### Required work
With all images omitted, write out the records word for word.

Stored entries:
____
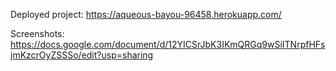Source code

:
Deployed project:
https://aqueous-bayou-96458.herokuapp.com/

Screenshots:
https://docs.google.com/document/d/12YICSrJbK3IKmQRGq9wSiITNrpfHFsjmKzcrOyZSSSo/edit?usp=sharing
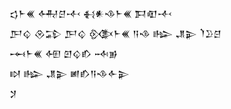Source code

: <div class='block'>
<div class='line'>𒌓𒈨𒌍 𒅈𒆪𒋾 𒈬𒀭𒈾𒈨𒌍 𒁕𒊏𒋾</div>
<div class='line'>𒂅𒌒 𒊮𒁉 𒂅𒌒 𒍜𒈨𒌍 𒀀𒈾 𒈗 𒂗𒉌 𒇺𒊒𒆪</div>
<div class='line'>𒆰𒈨𒌍 𒅇 𒇻𒌒𒁓 𒁄𒂊</div>
<div class='line'>𒊭 𒈗 𒂗𒉌 𒅖𒁓𒀀𒈾𒅆𒉌</div>
<div class='line'>𒋡</div>
</div>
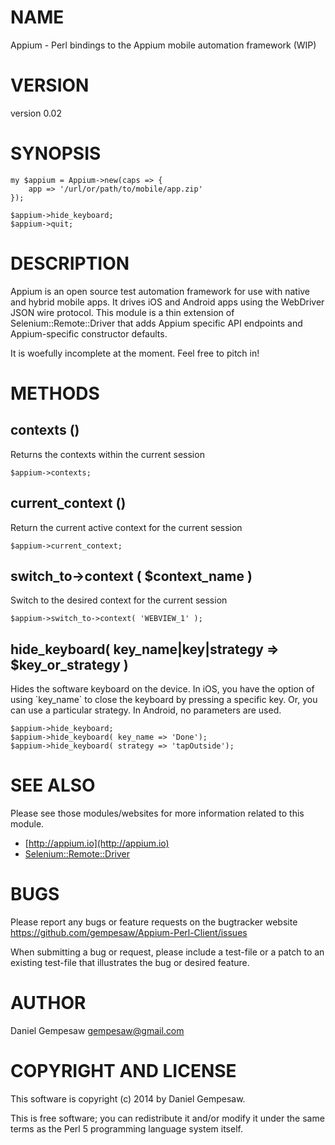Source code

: # NAME

Appium - Perl bindings to the Appium mobile automation framework (WIP)

# VERSION

version 0.02

# SYNOPSIS

    my $appium = Appium->new(caps => {
        app => '/url/or/path/to/mobile/app.zip'
    });

    $appium->hide_keyboard;
    $appium->quit;

# DESCRIPTION

Appium is an open source test automation framework for use with native
and hybrid mobile apps.  It drives iOS and Android apps using the
WebDriver JSON wire protocol. This module is a thin extension of
Selenium::Remote::Driver that adds Appium specific API endpoints and
Appium-specific constructor defaults.

It is woefully incomplete at the moment. Feel free to pitch in!

# METHODS

## contexts ()

Returns the contexts within the current session

    $appium->contexts;

## current\_context ()

Return the current active context for the current session

    $appium->current_context;

## switch\_to->context ( $context\_name )

Switch to the desired context for the current session

    $appium->switch_to->context( 'WEBVIEW_1' );

## hide\_keyboard( key\_name|key|strategy => $key\_or\_strategy )

Hides the software keyboard on the device. In iOS, you have the option
of using \`key\_name\` to close the keyboard by pressing a specific
key. Or, you can use a particular strategy. In Android, no parameters
are used.

    $appium->hide_keyboard;
    $appium->hide_keyboard( key_name => 'Done');
    $appium->hide_keyboard( strategy => 'tapOutside');

# SEE ALSO

Please see those modules/websites for more information related to this module.

- [http://appium.io](http://appium.io)
- [Selenium::Remote::Driver](https://metacpan.org/pod/Selenium::Remote::Driver)

# BUGS

Please report any bugs or feature requests on the bugtracker website
https://github.com/gempesaw/Appium-Perl-Client/issues

When submitting a bug or request, please include a test-file or a
patch to an existing test-file that illustrates the bug or desired
feature.

# AUTHOR

Daniel Gempesaw <gempesaw@gmail.com>

# COPYRIGHT AND LICENSE

This software is copyright (c) 2014 by Daniel Gempesaw.

This is free software; you can redistribute it and/or modify it under
the same terms as the Perl 5 programming language system itself.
____
### Task response
Source code

:
Deployed project:
https://aqueous-bayou-96458.herokuapp.com/

Screenshots:
https://docs.google.com/document/d/12YICSrJbK3IKmQRGq9wSiITNrpfHFsjmKzcrOyZSSSo/edit?usp=sharing
Source code

: <div class='block'>
<div class='line'>𒌓𒈨𒌍 𒅈𒆪𒋾 𒈬𒀭𒈾𒈨𒌍 𒁕𒊏𒋾</div>
<div class='line'>𒂅𒌒 𒊮𒁉 𒂅𒌒 𒍜𒈨𒌍 𒀀𒈾 𒈗 𒂗𒉌 𒇺𒊒𒆪</div>
<div class='line'>𒆰𒈨𒌍 𒅇 𒇻𒌒𒁓 𒁄𒂊</div>
<div class='line'>𒊭 𒈗 𒂗𒉌 𒅖𒁓𒀀𒈾𒅆𒉌</div>
<div class='line'>𒋡</div>
</div>
Source code

: # NAME

Appium - Perl bindings to the Appium mobile automation framework (WIP)

# VERSION

version 0.02

# SYNOPSIS

    my $appium = Appium->new(caps => {
        app => '/url/or/path/to/mobile/app.zip'
    });

    $appium->hide_keyboard;
    $appium->quit;

# DESCRIPTION

Appium is an open source test automation framework for use with native
and hybrid mobile apps.  It drives iOS and Android apps using the
WebDriver JSON wire protocol. This module is a thin extension of
Selenium::Remote::Driver that adds Appium specific API endpoints and
Appium-specific constructor defaults.

It is woefully incomplete at the moment. Feel free to pitch in!

# METHODS

## contexts ()

Returns the contexts within the current session

    $appium->contexts;

## current\_context ()

Return the current active context for the current session

    $appium->current_context;

## switch\_to->context ( $context\_name )

Switch to the desired context for the current session

    $appium->switch_to->context( 'WEBVIEW_1' );

## hide\_keyboard( key\_name|key|strategy => $key\_or\_strategy )

Hides the software keyboard on the device. In iOS, you have the option
of using \`key\_name\` to close the keyboard by pressing a specific
key. Or, you can use a particular strategy. In Android, no parameters
are used.

    $appium->hide_keyboard;
    $appium->hide_keyboard( key_name => 'Done');
    $appium->hide_keyboard( strategy => 'tapOutside');

# SEE ALSO

Please see those modules/websites for more information related to this module.

- [http://appium.io](http://appium.io)
- [Selenium::Remote::Driver](https://metacpan.org/pod/Selenium::Remote::Driver)

# BUGS

Please report any bugs or feature requests on the bugtracker website
https://github.com/gempesaw/Appium-Perl-Client/issues

When submitting a bug or request, please include a test-file or a
patch to an existing test-file that illustrates the bug or desired
feature.

# AUTHOR

Daniel Gempesaw <gempesaw@gmail.com>

# COPYRIGHT AND LICENSE

This software is copyright (c) 2014 by Daniel Gempesaw.

This is free software; you can redistribute it and/or modify it under
the same terms as the Perl 5 programming language system itself.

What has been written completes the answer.